United States: Pfizer has halted the development of its once-daily oral obesity drug, danuglipron, after a clinical trial participant developed liver injury indicators. The adverse effects resolved once the patient discontinued the medication, according to the Associated Press.
Early Trial Cut Short
The company had been conducting early-stage testing to determine the optimal dosage for danuglipron. Pfizer intended to move forward with final-stage trials and FDA approval but has since canceled all research involving the drug—including any combination studies for obesity treatment.
Shifting Focus in a Competitive Market
Despite this setback, Pfizer continues to pursue other early-stage obesity treatments. The obesity drug market remains a hotbed of innovation, with injectable drugs like Eli Lilly’s Zepbound and Novo Nordisk’s Wegovy bringing in billions in revenue—Zepbound alone made $5 billion in 2024.

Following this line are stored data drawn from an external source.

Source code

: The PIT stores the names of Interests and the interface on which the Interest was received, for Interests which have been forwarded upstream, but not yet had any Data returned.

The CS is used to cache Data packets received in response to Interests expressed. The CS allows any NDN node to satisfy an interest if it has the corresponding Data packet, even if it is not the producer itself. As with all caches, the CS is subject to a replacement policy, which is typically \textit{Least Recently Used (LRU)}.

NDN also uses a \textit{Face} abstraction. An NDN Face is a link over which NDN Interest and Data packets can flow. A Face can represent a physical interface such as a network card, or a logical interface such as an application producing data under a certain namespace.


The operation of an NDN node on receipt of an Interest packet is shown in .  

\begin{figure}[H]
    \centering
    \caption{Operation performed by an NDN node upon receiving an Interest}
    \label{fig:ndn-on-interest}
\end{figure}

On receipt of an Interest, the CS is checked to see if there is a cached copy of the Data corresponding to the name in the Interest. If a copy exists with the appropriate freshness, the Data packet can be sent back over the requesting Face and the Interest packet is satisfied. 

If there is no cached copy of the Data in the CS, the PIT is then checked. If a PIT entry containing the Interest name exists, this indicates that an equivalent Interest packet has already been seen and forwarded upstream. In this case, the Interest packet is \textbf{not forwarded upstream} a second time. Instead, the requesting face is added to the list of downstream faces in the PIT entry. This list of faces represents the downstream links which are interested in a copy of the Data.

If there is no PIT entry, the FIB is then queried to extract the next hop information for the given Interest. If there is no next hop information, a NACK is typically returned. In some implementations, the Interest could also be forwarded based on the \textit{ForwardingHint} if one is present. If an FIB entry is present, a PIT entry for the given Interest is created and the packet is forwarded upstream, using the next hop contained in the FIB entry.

Demand Grows for Oral Alternatives
Many patients dislike needle-based therapies since it is a main disadvantage of existing injectable drugs. Multiple pharmaceutical organizations currently compete to create suitable oral formulations for their products. The pharmaceutical company Eli Lilly plans to publish research related to their oral obesity medication during the upcoming year.
Access Still a Barrier
Despite widespread interest, many patients face challenges accessing these medications due to insurance limitations and high out-of-pocket costs—often hundreds of dollars monthly—even after manufacturers introduced price reductions, as reported by HealthDay.
Previous Trial Also Discontinued
This is not Pfizer’s first danuglipron trial to end prematurely. The company had already terminated trials of the twice-daily version in late 2023 after high dropout rates among participants.